Romagnolo di nascita, legatissimo ai rami storici della sua famiglia, un po’ pugliese e un po’ marchigiana, Arnaldo si forma a Pesaro dove scopre il suo tormento prima e il suo talento poi. Fratello di Giò, anche lui artista di fama internazionale, scomparso nel 2002, Arnaldo comincia i suoi studi da geometra, per poi approdare alla scultura passando per la scenografia teatrale.
La commistione di materiali libera e senza soluzioni di continuità lo porta a lavorare con il piombo, l’argento e l’oro, incastonati con la tecnica della fusione su osso di seppia e trasformati in gioielli. La sua arte però spicca il volo quando trova una naturale collocazione all’aria aperta: le forme geometriche di Arnaldo Pomodoro sono scalfite e puntellate dei tormenti e delle pulsioni dell’artista, che dedica un capitolo centrale della sua ricerca ai solidi euclidei.

Cubi, sfere, coni e piramidi corrosi, sfregiati, scavati della materia ma non snaturati nella forma: «volevo mettere in dubbio il senso di perfezione e la simbologia di ogni forma assoluta» spiega. La Sfera n. 1 è del 1964, anticipata dalla Colonna del viaggiatore (cinque metri di altezza di ferro fuso). A Roma, davanti alla sede della Farnesina, svetta ancora oggi la Sfera grande realizzata per l’Expo di Montréal del 1967, così come a New York è una Sfera di Pomodoro ad accogliere gli avventori del Palazzo di Vetro, sede ONU.

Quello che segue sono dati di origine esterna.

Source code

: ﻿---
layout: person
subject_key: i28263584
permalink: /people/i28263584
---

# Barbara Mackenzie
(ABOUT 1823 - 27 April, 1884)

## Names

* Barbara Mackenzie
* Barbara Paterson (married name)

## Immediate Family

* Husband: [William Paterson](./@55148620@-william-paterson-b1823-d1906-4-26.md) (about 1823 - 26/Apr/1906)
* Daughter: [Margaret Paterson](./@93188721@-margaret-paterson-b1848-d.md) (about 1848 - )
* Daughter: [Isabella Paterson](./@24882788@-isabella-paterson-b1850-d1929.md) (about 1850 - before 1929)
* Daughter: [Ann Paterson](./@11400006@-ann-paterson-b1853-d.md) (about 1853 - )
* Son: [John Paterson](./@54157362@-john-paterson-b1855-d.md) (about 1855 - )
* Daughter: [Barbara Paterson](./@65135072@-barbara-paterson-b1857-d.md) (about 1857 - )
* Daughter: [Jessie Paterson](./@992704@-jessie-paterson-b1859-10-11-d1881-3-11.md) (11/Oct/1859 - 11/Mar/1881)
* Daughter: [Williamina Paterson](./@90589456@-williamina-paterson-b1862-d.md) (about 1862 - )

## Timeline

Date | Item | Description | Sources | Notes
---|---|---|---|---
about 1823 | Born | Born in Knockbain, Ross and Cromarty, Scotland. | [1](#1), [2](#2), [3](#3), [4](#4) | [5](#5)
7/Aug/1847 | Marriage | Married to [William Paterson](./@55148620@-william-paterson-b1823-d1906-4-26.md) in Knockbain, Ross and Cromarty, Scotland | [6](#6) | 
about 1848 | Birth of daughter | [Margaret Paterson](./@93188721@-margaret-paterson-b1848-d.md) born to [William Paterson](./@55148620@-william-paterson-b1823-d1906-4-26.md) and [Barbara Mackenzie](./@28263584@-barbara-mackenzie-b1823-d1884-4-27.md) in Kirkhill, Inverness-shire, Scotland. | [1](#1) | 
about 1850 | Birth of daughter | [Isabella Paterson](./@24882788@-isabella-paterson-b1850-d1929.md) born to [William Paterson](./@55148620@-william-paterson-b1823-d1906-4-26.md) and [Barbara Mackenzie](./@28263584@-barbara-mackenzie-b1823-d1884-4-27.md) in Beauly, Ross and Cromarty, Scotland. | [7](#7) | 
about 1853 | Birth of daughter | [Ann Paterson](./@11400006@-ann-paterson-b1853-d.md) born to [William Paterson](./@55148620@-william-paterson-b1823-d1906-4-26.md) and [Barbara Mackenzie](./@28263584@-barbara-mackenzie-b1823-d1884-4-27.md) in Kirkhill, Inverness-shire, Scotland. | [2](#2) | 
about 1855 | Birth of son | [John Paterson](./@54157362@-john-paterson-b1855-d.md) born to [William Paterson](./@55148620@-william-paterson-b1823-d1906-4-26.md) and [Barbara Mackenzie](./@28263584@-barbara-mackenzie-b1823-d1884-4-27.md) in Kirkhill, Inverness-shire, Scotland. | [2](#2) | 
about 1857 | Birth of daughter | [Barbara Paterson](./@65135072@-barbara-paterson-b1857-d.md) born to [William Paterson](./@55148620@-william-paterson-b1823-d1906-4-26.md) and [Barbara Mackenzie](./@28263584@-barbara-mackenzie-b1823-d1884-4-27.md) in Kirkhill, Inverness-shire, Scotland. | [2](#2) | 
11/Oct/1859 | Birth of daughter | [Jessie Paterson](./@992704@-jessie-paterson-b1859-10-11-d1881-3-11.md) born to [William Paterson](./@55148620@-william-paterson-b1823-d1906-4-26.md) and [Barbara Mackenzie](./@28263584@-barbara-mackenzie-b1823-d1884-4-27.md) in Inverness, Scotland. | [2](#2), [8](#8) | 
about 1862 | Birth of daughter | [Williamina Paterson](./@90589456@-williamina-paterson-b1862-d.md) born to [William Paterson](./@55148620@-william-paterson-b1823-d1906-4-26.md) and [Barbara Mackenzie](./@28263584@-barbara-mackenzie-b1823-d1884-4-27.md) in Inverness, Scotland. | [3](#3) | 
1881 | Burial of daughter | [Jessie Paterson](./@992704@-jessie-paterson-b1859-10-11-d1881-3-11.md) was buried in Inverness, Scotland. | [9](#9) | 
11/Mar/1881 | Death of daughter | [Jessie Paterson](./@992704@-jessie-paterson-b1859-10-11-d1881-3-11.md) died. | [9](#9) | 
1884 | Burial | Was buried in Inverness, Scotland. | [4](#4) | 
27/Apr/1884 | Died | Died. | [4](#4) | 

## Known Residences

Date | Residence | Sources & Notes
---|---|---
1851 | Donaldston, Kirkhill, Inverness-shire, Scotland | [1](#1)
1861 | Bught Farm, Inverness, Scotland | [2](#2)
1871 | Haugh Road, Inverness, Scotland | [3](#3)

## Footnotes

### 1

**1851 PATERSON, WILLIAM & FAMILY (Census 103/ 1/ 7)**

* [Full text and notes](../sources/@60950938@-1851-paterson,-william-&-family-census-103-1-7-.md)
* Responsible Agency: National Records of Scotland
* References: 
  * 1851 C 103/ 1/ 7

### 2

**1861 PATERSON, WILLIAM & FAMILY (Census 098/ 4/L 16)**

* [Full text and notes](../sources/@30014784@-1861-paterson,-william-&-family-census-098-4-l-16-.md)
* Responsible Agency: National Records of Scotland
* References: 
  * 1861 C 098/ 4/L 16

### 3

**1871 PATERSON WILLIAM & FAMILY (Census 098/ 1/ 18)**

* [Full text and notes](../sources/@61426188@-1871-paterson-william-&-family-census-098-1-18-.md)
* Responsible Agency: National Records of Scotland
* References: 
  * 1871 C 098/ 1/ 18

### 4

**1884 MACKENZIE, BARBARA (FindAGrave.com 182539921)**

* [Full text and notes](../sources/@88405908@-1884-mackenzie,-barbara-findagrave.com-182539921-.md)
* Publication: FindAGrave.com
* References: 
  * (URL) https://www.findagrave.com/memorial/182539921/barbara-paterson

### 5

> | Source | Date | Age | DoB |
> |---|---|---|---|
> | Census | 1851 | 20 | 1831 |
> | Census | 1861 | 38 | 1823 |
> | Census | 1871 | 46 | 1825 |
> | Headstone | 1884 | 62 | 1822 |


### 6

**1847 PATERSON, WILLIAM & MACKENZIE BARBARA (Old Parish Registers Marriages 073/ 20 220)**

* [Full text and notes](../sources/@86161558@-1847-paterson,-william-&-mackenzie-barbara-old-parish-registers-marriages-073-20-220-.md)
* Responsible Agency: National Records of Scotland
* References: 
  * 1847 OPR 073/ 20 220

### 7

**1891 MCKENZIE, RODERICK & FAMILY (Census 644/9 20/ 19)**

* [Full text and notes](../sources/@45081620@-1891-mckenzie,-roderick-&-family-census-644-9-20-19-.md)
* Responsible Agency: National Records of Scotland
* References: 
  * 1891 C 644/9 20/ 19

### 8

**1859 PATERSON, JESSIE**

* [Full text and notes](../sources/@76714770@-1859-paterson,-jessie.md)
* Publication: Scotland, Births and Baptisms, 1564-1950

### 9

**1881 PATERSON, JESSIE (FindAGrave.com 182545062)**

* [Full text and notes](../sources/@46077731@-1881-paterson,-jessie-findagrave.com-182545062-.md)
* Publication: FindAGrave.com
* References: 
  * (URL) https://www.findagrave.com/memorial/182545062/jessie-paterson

Ecco la cifra delle opere volumetriche di Arnaldo Pomodoro, nel teso dualismo tra la forma astratta e universale e un contenuto sempre ombroso, da scoprire una scalfittura alla volta, scoprendo la materia per indagarla, più che per raccontarla. Il lascito testamentario dell’artista è il suo stesso tormento creativo, un “tarlo che divora la materia dall’interno” per potersela spiegare.